When we think of metadata, we tend to think of attributes that describe the data. Where do the numbers come from? What do the values in a categorical column mean? Etc. But there is a type of metadata we rarely even recognize as such: values computed from the data. They're often treated as part of the data, but that's a mistake.
Most metadata is so different from the data itself that it's easy to spot: of course the URL pointing to the source of the data is not part of the data! Even the number of records typically looks different than any of the values (it doesn't have a unit like dollars, for one). The line is much less clear, though, when it comes to values that are derived from the data.
The Average In The Data
This is the disconnect that bugged me when I saw this tweet from The New York Times the other day:
— NYT Graphics (@nytgraphics) April 18, 2017
Seeing the average included in the chart like this bothers me. It feels wrong. I think there are a few reasons for this. For one, it's ugly. The average has to be dressed up to make clear that this is not a regular data value. But then, why include it as one?
When the data is sorted, including the average makes some sense to see which airlines, in this case, are above or below the average. This is useful especially when the distribution is a power law like here, and there is data that is not shown but that is part of the calculations (passenger volume for each airline in this case, which the number of complaints is normalized by).
But then, it's not like you can't see that when you draw a simple line. After I tweeted that I found the above confusing, RJ Andrews did a quick redesign of what I would consider to be the obvious way of showing the average (and also fixed the odd title on the other one):
Why not do this? Dressing up the average required some graphics work beyond a simple chart in the original, wouldn't it have been easier to just draw a line instead?

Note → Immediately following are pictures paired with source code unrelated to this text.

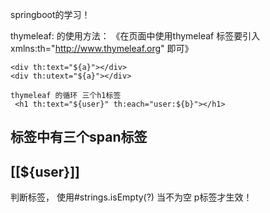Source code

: springboot的学习！

thymeleaf: 的使用方法：
《在页面中使用thymeleaf 标签要引入  xmlns:th="http://www.thymeleaf.org"  即可》

 <!-- [[ ]] : th:text 会转义特殊字符        [( )]  : th:utext  不会转义特殊字符-->
    <div th:text="${a}"></div>
    <div th:utext="${a}"></div>

    thymeleaf 的循环 三个h1标签
     <h1 th:text="${user}" th:each="user:${b}"></h1>

<h2>标签中有三个span标签
      <h2>
         <span th:each="user:${b}">[[${user}]]</span>
     </h2>

判断标签， 使用#strings.isEmpty(?) 当不为空 p标签才生效！
  <p style="color: red;" th:text="${msg}" th:if="${not #strings.isEmpty(msg)}"></p>
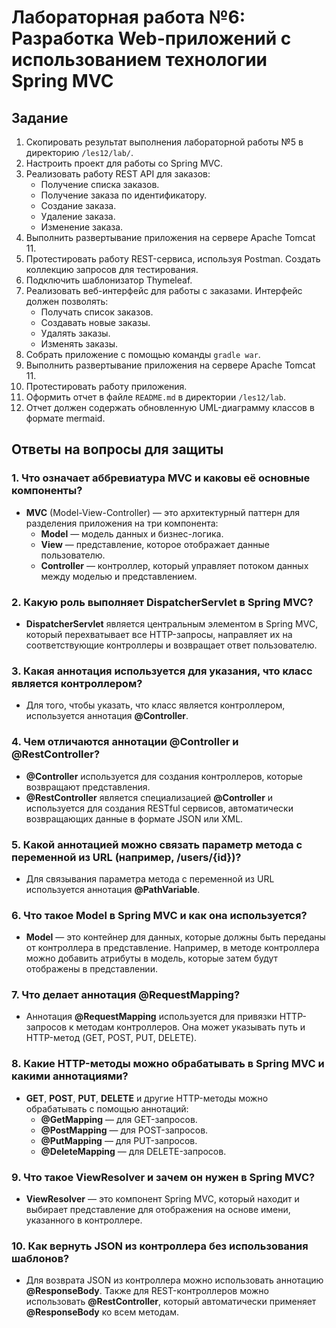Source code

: # Лабораторная работа №6: Разработка Web-приложений с использованием технологии Spring MVC

## Задание

1. Скопировать результат выполнения лабораторной работы №5 в директорию `/les12/lab/`.
2. Настроить проект для работы со Spring MVC.
3. Реализовать работу REST API для заказов:
   - Получение списка заказов.
   - Получение заказа по идентификатору.
   - Создание заказа.
   - Удаление заказа.
   - Изменение заказа.
4. Выполнить развертывание приложения на сервере Apache Tomcat 11.
5. Протестировать работу REST-сервиса, используя Postman. Создать коллекцию запросов для тестирования.
6. Подключить шаблонизатор Thymeleaf.
7. Реализовать веб-интерфейс для работы с заказами. Интерфейс должен позволять:
   - Получать список заказов.
   - Создавать новые заказы.
   - Удалять заказы.
   - Изменять заказы.
8. Собрать приложение с помощью команды `gradle war`.
9. Выполнить развертывание приложения на сервере Apache Tomcat 11.
10. Протестировать работу приложения.
11. Оформить отчет в файле `README.md` в директории `/les12/lab`.
12. Отчет должен содержать обновленную UML-диаграмму классов в формате mermaid.

## Ответы на вопросы для защиты

### 1. Что означает аббревиатура MVC и каковы её основные компоненты?
- **MVC** (Model-View-Controller) — это архитектурный паттерн для разделения приложения на три компонента:
  - **Model** — модель данных и бизнес-логика.
  - **View** — представление, которое отображает данные пользователю.
  - **Controller** — контроллер, который управляет потоком данных между моделью и представлением.

### 2. Какую роль выполняет DispatcherServlet в Spring MVC?
- **DispatcherServlet** является центральным элементом в Spring MVC, который перехватывает все HTTP-запросы, направляет их на соответствующие контроллеры и возвращает ответ пользователю.

### 3. Какая аннотация используется для указания, что класс является контроллером?
- Для того, чтобы указать, что класс является контроллером, используется аннотация **@Controller**.

### 4. Чем отличаются аннотации @Controller и @RestController?
- **@Controller** используется для создания контроллеров, которые возвращают представления.
- **@RestController** является специализацией **@Controller** и используется для создания RESTful сервисов, автоматически возвращающих данные в формате JSON или XML.

### 5. Какой аннотацией можно связать параметр метода с переменной из URL (например, /users/{id})?
- Для связывания параметра метода с переменной из URL используется аннотация **@PathVariable**.

### 6. Что такое Model в Spring MVC и как она используется?
- **Model** — это контейнер для данных, которые должны быть переданы от контроллера в представление. Например, в методе контроллера можно добавить атрибуты в модель, которые затем будут отображены в представлении.

### 7. Что делает аннотация @RequestMapping?
- Аннотация **@RequestMapping** используется для привязки HTTP-запросов к методам контроллеров. Она может указывать путь и HTTP-метод (GET, POST, PUT, DELETE).

### 8. Какие HTTP-методы можно обрабатывать в Spring MVC и какими аннотациями?
- **GET**, **POST**, **PUT**, **DELETE** и другие HTTP-методы можно обрабатывать с помощью аннотаций:
  - **@GetMapping** — для GET-запросов.
  - **@PostMapping** — для POST-запросов.
  - **@PutMapping** — для PUT-запросов.
  - **@DeleteMapping** — для DELETE-запросов.

### 9. Что такое ViewResolver и зачем он нужен в Spring MVC?
- **ViewResolver** — это компонент Spring MVC, который находит и выбирает представление для отображения на основе имени, указанного в контроллере.

### 10. Как вернуть JSON из контроллера без использования шаблонов?
- Для возврата JSON из контроллера можно использовать аннотацию **@ResponseBody**. Также для REST-контроллеров можно использовать **@RestController**, который автоматически применяет **@ResponseBody** ко всем методам.
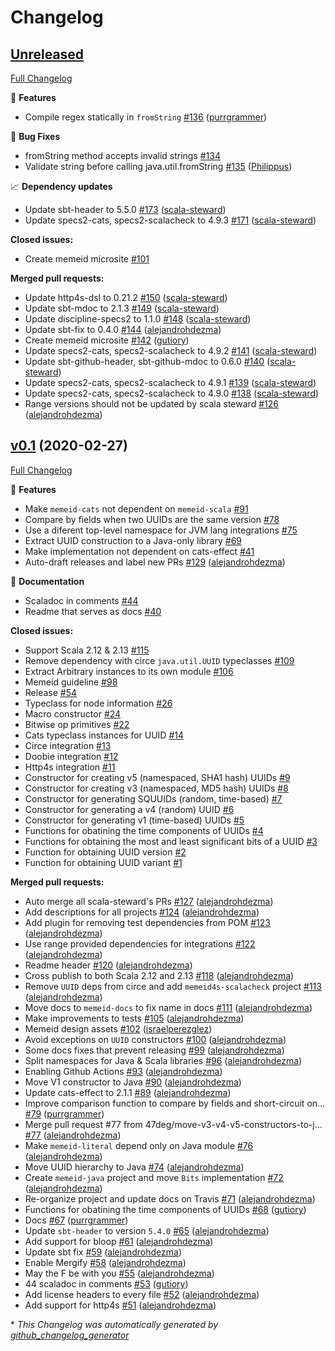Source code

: # Changelog

## [Unreleased](https://github.com/47degrees/memeid/tree/HEAD)

[Full Changelog](https://github.com/47degrees/memeid/compare/v0.1...HEAD)

🚀 **Features**

- Compile regex statically in `fromString` [\#136](https://github.com/47degrees/memeid/pull/136) ([purrgrammer](https://github.com/purrgrammer))

🐛 **Bug Fixes**

- fromString method accepts invalid strings [\#134](https://github.com/47degrees/memeid/issues/134)
- Validate string before calling java.util.fromString [\#135](https://github.com/47degrees/memeid/pull/135) ([Philippus](https://github.com/Philippus))

📈 **Dependency updates**

- Update sbt-header to 5.5.0 [\#173](https://github.com/47degrees/memeid/pull/173) ([scala-steward](https://github.com/scala-steward))
- Update specs2-cats, specs2-scalacheck to 4.9.3 [\#171](https://github.com/47degrees/memeid/pull/171) ([scala-steward](https://github.com/scala-steward))

**Closed issues:**

- Create memeid microsite [\#101](https://github.com/47degrees/memeid/issues/101)

**Merged pull requests:**

- Update http4s-dsl to 0.21.2 [\#150](https://github.com/47degrees/memeid/pull/150) ([scala-steward](https://github.com/scala-steward))
- Update sbt-mdoc to 2.1.3 [\#149](https://github.com/47degrees/memeid/pull/149) ([scala-steward](https://github.com/scala-steward))
- Update discipline-specs2 to 1.1.0 [\#148](https://github.com/47degrees/memeid/pull/148) ([scala-steward](https://github.com/scala-steward))
- Update sbt-fix to 0.4.0 [\#144](https://github.com/47degrees/memeid/pull/144) ([alejandrohdezma](https://github.com/alejandrohdezma))
- Create memeid microsite [\#142](https://github.com/47degrees/memeid/pull/142) ([gutiory](https://github.com/gutiory))
- Update specs2-cats, specs2-scalacheck to 4.9.2 [\#141](https://github.com/47degrees/memeid/pull/141) ([scala-steward](https://github.com/scala-steward))
- Update sbt-github-header, sbt-github-mdoc to 0.6.0 [\#140](https://github.com/47degrees/memeid/pull/140) ([scala-steward](https://github.com/scala-steward))
- Update specs2-cats, specs2-scalacheck to 4.9.1 [\#139](https://github.com/47degrees/memeid/pull/139) ([scala-steward](https://github.com/scala-steward))
- Update specs2-cats, specs2-scalacheck to 4.9.0 [\#138](https://github.com/47degrees/memeid/pull/138) ([scala-steward](https://github.com/scala-steward))
- Range versions should not be updated by scala steward [\#126](https://github.com/47degrees/memeid/pull/126) ([alejandrohdezma](https://github.com/alejandrohdezma))

## [v0.1](https://github.com/47degrees/memeid/tree/v0.1) (2020-02-27)

[Full Changelog](https://github.com/47degrees/memeid/compare/c0825e89fa9430e420b533a1e37e6ae78b02ee96...v0.1)

🚀 **Features**

- Make `memeid-cats` not dependent on `memeid-scala` [\#91](https://github.com/47degrees/memeid/issues/91)
- Compare by fields when two UUIDs are the same version [\#78](https://github.com/47degrees/memeid/issues/78)
- Use a diferent top-level namespace for JVM lang integrations [\#75](https://github.com/47degrees/memeid/issues/75)
- Extract UUID construction to a Java-only library [\#69](https://github.com/47degrees/memeid/issues/69)
- Make implementation not dependent on cats-effect [\#41](https://github.com/47degrees/memeid/issues/41)
- Auto-draft releases and label new PRs [\#129](https://github.com/47degrees/memeid/pull/129) ([alejandrohdezma](https://github.com/alejandrohdezma))

📘 **Documentation**

- Scaladoc in comments [\#44](https://github.com/47degrees/memeid/issues/44)
- Readme that serves as docs [\#40](https://github.com/47degrees/memeid/issues/40)

**Closed issues:**

- Support Scala 2.12 & 2.13 [\#115](https://github.com/47degrees/memeid/issues/115)
- Remove dependency with circe `java.util.UUID` typeclasses [\#109](https://github.com/47degrees/memeid/issues/109)
- Extract Arbitrary instances to its own module [\#106](https://github.com/47degrees/memeid/issues/106)
- Memeid guideline [\#98](https://github.com/47degrees/memeid/issues/98)
- Release  [\#54](https://github.com/47degrees/memeid/issues/54)
- Typeclass for node information [\#26](https://github.com/47degrees/memeid/issues/26)
- Macro constructor [\#24](https://github.com/47degrees/memeid/issues/24)
- Bitwise op primitives [\#22](https://github.com/47degrees/memeid/issues/22)
- Cats typeclass instances for UUID [\#14](https://github.com/47degrees/memeid/issues/14)
- Circe integration [\#13](https://github.com/47degrees/memeid/issues/13)
- Doobie integration [\#12](https://github.com/47degrees/memeid/issues/12)
- Http4s integration [\#11](https://github.com/47degrees/memeid/issues/11)
- Constructor for creating v5 \(namespaced, SHA1 hash\) UUIDs [\#9](https://github.com/47degrees/memeid/issues/9)
- Constructor for creating v3 \(namespaced, MD5 hash\) UUIDs [\#8](https://github.com/47degrees/memeid/issues/8)
- Constructor for generating SQUUIDs \(random, time-based\) [\#7](https://github.com/47degrees/memeid/issues/7)
- Constructor for generating a v4 \(random\) UUID [\#6](https://github.com/47degrees/memeid/issues/6)
- Constructor for generating v1 \(time-based\) UUIDs [\#5](https://github.com/47degrees/memeid/issues/5)
- Functions for obatining the time components of UUIDs [\#4](https://github.com/47degrees/memeid/issues/4)
- Functions for obtaining the most and least significant bits of a UUID [\#3](https://github.com/47degrees/memeid/issues/3)
- Function for obtaining UUID version [\#2](https://github.com/47degrees/memeid/issues/2)
- Function for obtaining UUID variant [\#1](https://github.com/47degrees/memeid/issues/1)

**Merged pull requests:**

- Auto merge all scala-steward's PRs [\#127](https://github.com/47degrees/memeid/pull/127) ([alejandrohdezma](https://github.com/alejandrohdezma))
- Add descriptions for all projects [\#124](https://github.com/47degrees/memeid/pull/124) ([alejandrohdezma](https://github.com/alejandrohdezma))
- Add plugin for removing test dependencies from POM [\#123](https://github.com/47degrees/memeid/pull/123) ([alejandrohdezma](https://github.com/alejandrohdezma))
- Use range provided dependencies for integrations [\#122](https://github.com/47degrees/memeid/pull/122) ([alejandrohdezma](https://github.com/alejandrohdezma))
- Readme header [\#120](https://github.com/47degrees/memeid/pull/120) ([alejandrohdezma](https://github.com/alejandrohdezma))
- Cross publish to both Scala 2.12 and 2.13 [\#118](https://github.com/47degrees/memeid/pull/118) ([alejandrohdezma](https://github.com/alejandrohdezma))
- Remove `UUID` deps from circe and add `memeid4s-scalacheck` project [\#113](https://github.com/47degrees/memeid/pull/113) ([alejandrohdezma](https://github.com/alejandrohdezma))
- Move docs to `memeid-docs` to fix name in docs [\#111](https://github.com/47degrees/memeid/pull/111) ([alejandrohdezma](https://github.com/alejandrohdezma))
- Make improvements to tests [\#105](https://github.com/47degrees/memeid/pull/105) ([alejandrohdezma](https://github.com/alejandrohdezma))
- Memeid design assets [\#102](https://github.com/47degrees/memeid/pull/102) ([israelperezglez](https://github.com/israelperezglez))
- Avoid exceptions on `UUID` constructors [\#100](https://github.com/47degrees/memeid/pull/100) ([alejandrohdezma](https://github.com/alejandrohdezma))
- Some docs fixes that prevent releasing [\#99](https://github.com/47degrees/memeid/pull/99) ([alejandrohdezma](https://github.com/alejandrohdezma))
- Split namespaces for Java & Scala libraries [\#96](https://github.com/47degrees/memeid/pull/96) ([alejandrohdezma](https://github.com/alejandrohdezma))
- Enabling Github Actions [\#93](https://github.com/47degrees/memeid/pull/93) ([alejandrohdezma](https://github.com/alejandrohdezma))
- Move V1 constructor to Java [\#90](https://github.com/47degrees/memeid/pull/90) ([alejandrohdezma](https://github.com/alejandrohdezma))
- Update cats-effect to 2.1.1 [\#89](https://github.com/47degrees/memeid/pull/89) ([alejandrohdezma](https://github.com/alejandrohdezma))
- Improve comparison function to compare by fields and short-circuit on… [\#79](https://github.com/47degrees/memeid/pull/79) ([purrgrammer](https://github.com/purrgrammer))
- Merge pull request \#77 from 47deg/move-v3-v4-v5-constructors-to-j… [\#77](https://github.com/47degrees/memeid/pull/77) ([alejandrohdezma](https://github.com/alejandrohdezma))
- Make `memeid-literal` depend only on Java module [\#76](https://github.com/47degrees/memeid/pull/76) ([alejandrohdezma](https://github.com/alejandrohdezma))
- Move UUID hierarchy to Java [\#74](https://github.com/47degrees/memeid/pull/74) ([alejandrohdezma](https://github.com/alejandrohdezma))
- Create `memeid-java` project and move `Bits` implementation [\#72](https://github.com/47degrees/memeid/pull/72) ([alejandrohdezma](https://github.com/alejandrohdezma))
- Re-organize project and update docs on Travis [\#71](https://github.com/47degrees/memeid/pull/71) ([alejandrohdezma](https://github.com/alejandrohdezma))
- Functions for obatining the time components of UUIDs [\#68](https://github.com/47degrees/memeid/pull/68) ([gutiory](https://github.com/gutiory))
- Docs [\#67](https://github.com/47degrees/memeid/pull/67) ([purrgrammer](https://github.com/purrgrammer))
- Update `sbt-header` to version `5.4.0` [\#65](https://github.com/47degrees/memeid/pull/65) ([alejandrohdezma](https://github.com/alejandrohdezma))
- Add support for bloop [\#61](https://github.com/47degrees/memeid/pull/61) ([alejandrohdezma](https://github.com/alejandrohdezma))
- Update sbt fix [\#59](https://github.com/47degrees/memeid/pull/59) ([alejandrohdezma](https://github.com/alejandrohdezma))
- Enable Mergify [\#58](https://github.com/47degrees/memeid/pull/58) ([alejandrohdezma](https://github.com/alejandrohdezma))
- May the F be with you [\#55](https://github.com/47degrees/memeid/pull/55) ([alejandrohdezma](https://github.com/alejandrohdezma))
- 44 scaladoc in comments [\#53](https://github.com/47degrees/memeid/pull/53) ([gutiory](https://github.com/gutiory))
- Add license headers to every file [\#52](https://github.com/47degrees/memeid/pull/52) ([alejandrohdezma](https://github.com/alejandrohdezma))
- Add support for http4s [\#51](https://github.com/47degrees/memeid/pull/51) ([alejandrohdezma](https://github.com/alejandrohdezma))



\* *This Changelog was automatically generated by [github_changelog_generator](https://github.com/github-changelog-generator/github-changelog-generator)*
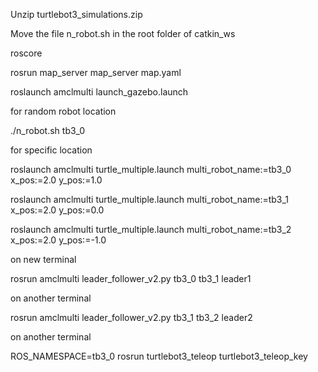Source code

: Unzip turtlebot3_simulations.zip

Move the file n_robot.sh in the root folder of catkin_ws

roscore

rosrun map_server map_server map.yaml

roslaunch amclmulti launch_gazebo.launch

for random robot location

./n_robot.sh tb3_0

for specific location

roslaunch amclmulti turtle_multiple.launch multi_robot_name:=tb3_0 x_pos:=2.0 y_pos:=1.0

roslaunch amclmulti turtle_multiple.launch multi_robot_name:=tb3_1 x_pos:=2.0 y_pos:=0.0

roslaunch amclmulti turtle_multiple.launch multi_robot_name:=tb3_2 x_pos:=2.0 y_pos:=-1.0

on new terminal

rosrun amclmulti leader_follower_v2.py tb3_0 tb3_1 leader1

on another terminal

rosrun amclmulti leader_follower_v2.py tb3_1 tb3_2 leader2

on another terminal

ROS_NAMESPACE=tb3_0 rosrun turtlebot3_teleop turtlebot3_teleop_key
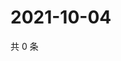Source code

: # 2021-10-04

共 0 条

<!-- BEGIN WEIBO -->
<!-- 最后更新时间 Mon Oct 04 2021 21:17:38 GMT+0800 (China Standard Time) -->

<!-- END WEIBO -->
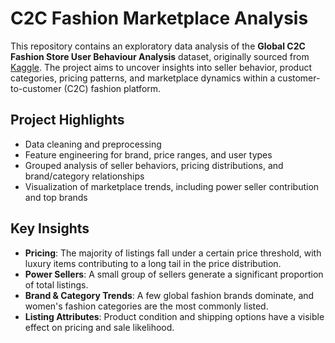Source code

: # C2C Fashion Marketplace Analysis

This repository contains an exploratory data analysis of the **Global C2C Fashion Store User Behaviour Analysis** dataset, originally sourced from [Kaggle](https://www.kaggle.com/datasets/thedevastator/global-c2c-fashion-store-user-behaviour-analysis). The project aims to uncover insights into seller behavior, product categories, pricing patterns, and marketplace dynamics within a customer-to-customer (C2C) fashion platform.

## Project Highlights

- Data cleaning and preprocessing  
- Feature engineering for brand, price ranges, and user types  
- Grouped analysis of seller behaviors, pricing distributions, and brand/category relationships  
- Visualization of marketplace trends, including power seller contribution and top brands  

## Key Insights

- **Pricing**: The majority of listings fall under a certain price threshold, with luxury items contributing to a long tail in the price distribution.
- **Power Sellers**: A small group of sellers generate a significant proportion of total listings.
- **Brand & Category Trends**: A few global fashion brands dominate, and women's fashion categories are the most commonly listed.
- **Listing Attributes**: Product condition and shipping options have a visible effect on pricing and sale likelihood.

I understood what had bothered me beyond the aesthetics when Elijah Meeks made an interesting point: the core issue here was that the average was treated as part of the data, rather than as metadata . The average is not a special value, it's not a data value at all! It's not part of the data.
The average describes the data. It summarizes it. That means it’s data about the data. It’s really no different than the number of rows in the table or the data dictionary. Just because it’s a number and in the same units as the data values doesn’t make it one.
Including averages and totals in a table is something that strikes me as very much rooted in the thinking that is dominated by printed tables and spreadsheets. When data is released as spreadsheets, it's quite common to include totals and averages. They are provided for convenience or because it may not be possible to compute them from the data provided (because of weighting or other issues). U.S. government data often does this, including the U.S. value in addition to all the states, etc., and there are many other examples.
The problem isn't that these values are included, it's how this is done: as part of the main table, not a separate sheet or file. That makes the average, total, etc., just another value in the table, rather than a piece of clearly delineated metadata. When you create a chart from such a spreadsheet, it will include the average like all the other values. So it’s understandable that charts like the one above are being made.
Clear Distinctions, Clearer Thinking
This becomes problematic when the data is to be used in some more sophisticated analysis than just turning it into a simple chart, where the non-data values will get in the way (and the data needs to be recast in a more database-like structure). A calculated average will now be wrong, because the average that's already in the data distorts it. The same is true for sums, medians, etc.
The reason for including these values, convenience, now becomes an obstacle. And since it's not possible to know beforehand what kinds of analysis will be done on the data, it's impossible to include all the derived values that might be needed.
The way to fix this is to treat derived values as metadata and not throw them into the main table. Spreadsheets have lots of features for this, like tabs. Files can be separated out. Spreadsheets (and in particular CSV files) don't have to exactly mirror the structure of a printed table – in fact, that's usually a terrible way of releasing data.
But what's more, data tables aren't like printed ones. They are the raw material for further processing, not the end result. They need to be readable by machines, not humans. Including averages and other derived values shows a fundamental misunderstanding of this basic fact.